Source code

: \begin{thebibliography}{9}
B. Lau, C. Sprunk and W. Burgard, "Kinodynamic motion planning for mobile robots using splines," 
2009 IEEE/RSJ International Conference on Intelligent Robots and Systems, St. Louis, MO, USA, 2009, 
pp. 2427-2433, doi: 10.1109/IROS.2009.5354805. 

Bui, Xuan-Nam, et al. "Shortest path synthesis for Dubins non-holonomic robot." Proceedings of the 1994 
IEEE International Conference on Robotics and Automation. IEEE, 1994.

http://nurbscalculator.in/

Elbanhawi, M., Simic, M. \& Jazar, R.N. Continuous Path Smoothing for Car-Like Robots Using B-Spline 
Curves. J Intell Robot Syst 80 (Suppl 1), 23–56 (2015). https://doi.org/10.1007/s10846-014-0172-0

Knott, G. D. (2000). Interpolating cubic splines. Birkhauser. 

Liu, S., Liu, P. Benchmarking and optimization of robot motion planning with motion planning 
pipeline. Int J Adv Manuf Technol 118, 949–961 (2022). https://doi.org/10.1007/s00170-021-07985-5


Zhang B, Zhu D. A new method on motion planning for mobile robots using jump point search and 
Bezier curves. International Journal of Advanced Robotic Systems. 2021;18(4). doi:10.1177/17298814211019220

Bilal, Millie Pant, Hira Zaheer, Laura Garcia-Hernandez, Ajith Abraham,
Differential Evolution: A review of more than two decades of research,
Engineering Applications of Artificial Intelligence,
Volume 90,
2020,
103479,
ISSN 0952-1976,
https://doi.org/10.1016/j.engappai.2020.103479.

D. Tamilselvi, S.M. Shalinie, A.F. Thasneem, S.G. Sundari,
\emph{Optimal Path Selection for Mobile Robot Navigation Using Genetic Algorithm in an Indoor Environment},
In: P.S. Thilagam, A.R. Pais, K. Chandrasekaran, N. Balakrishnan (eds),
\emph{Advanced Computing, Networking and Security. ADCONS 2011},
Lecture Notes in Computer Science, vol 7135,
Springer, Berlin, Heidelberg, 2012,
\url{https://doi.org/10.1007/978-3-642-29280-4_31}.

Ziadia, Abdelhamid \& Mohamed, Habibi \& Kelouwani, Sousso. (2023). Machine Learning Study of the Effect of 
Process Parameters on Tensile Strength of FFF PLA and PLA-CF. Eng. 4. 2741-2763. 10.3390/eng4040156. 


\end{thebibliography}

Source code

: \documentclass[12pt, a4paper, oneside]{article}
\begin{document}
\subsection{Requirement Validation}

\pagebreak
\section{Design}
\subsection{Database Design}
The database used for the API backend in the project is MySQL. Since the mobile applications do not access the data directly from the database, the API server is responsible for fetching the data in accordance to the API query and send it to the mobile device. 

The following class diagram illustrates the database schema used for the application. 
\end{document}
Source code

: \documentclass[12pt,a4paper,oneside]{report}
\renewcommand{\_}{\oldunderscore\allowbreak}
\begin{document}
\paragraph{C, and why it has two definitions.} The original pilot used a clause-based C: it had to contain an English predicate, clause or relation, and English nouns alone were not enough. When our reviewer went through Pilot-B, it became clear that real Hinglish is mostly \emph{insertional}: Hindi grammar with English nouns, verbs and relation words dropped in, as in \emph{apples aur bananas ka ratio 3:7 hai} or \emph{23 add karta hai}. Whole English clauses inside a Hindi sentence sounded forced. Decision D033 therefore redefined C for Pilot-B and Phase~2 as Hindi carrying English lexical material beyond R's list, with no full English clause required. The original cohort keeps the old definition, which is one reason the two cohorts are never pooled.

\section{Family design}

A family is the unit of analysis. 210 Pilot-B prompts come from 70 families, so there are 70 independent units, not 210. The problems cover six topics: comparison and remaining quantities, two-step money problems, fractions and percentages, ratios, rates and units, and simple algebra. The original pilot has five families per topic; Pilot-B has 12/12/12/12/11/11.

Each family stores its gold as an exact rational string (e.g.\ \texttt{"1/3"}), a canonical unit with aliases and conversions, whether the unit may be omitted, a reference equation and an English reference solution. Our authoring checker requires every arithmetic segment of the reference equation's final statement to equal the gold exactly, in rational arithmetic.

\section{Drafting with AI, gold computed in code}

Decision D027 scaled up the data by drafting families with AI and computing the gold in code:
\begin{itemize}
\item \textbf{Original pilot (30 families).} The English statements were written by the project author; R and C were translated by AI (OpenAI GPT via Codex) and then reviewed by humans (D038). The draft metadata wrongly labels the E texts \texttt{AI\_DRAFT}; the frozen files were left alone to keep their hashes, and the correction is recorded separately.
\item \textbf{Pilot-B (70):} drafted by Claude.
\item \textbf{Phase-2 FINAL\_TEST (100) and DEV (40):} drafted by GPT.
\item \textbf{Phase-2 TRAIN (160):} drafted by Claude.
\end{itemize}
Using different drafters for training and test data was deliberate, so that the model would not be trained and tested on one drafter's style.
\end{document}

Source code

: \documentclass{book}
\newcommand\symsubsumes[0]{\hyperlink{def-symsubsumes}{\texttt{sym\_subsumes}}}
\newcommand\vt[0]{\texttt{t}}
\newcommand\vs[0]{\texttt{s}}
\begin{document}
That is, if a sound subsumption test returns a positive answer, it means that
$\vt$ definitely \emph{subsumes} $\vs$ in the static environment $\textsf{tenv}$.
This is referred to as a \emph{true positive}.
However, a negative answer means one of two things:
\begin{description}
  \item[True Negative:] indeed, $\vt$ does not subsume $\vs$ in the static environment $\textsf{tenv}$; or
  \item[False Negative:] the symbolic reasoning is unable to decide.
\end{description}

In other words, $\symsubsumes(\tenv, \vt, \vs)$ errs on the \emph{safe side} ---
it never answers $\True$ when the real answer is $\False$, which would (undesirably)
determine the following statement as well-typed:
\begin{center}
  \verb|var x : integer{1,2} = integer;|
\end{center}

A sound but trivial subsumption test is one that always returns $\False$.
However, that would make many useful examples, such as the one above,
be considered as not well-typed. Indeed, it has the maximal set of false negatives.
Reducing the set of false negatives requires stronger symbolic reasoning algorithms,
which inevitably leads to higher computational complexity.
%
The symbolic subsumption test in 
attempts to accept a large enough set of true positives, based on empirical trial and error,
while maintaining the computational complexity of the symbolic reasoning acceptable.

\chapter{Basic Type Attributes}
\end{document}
---+---
- TASK STATEMENT -
In the records above, find each line that mentions the word "never", and copy it.

- RESPONSE AREA -
\paragraph{C, and why it has two definitions.} The original pilot used a clause-based C: it had to contain an English predicate, clause or relation, and English nouns alone were not enough. When our reviewer went through Pilot-B, it became clear that real Hinglish is mostly \emph{insertional}: Hindi grammar with English nouns, verbs and relation words dropped in, as in \emph{apples aur bananas ka ratio 3:7 hai} or \emph{23 add karta hai}. Whole English clauses inside a Hindi sentence sounded forced. Decision D033 therefore redefined C for Pilot-B and Phase~2 as Hindi carrying English lexical material beyond R's list, with no full English clause required. The original cohort keeps the old definition, which is one reason the two cohorts are never pooled.
it never answers $\True$ when the real answer is $\False$, which would (undesirably)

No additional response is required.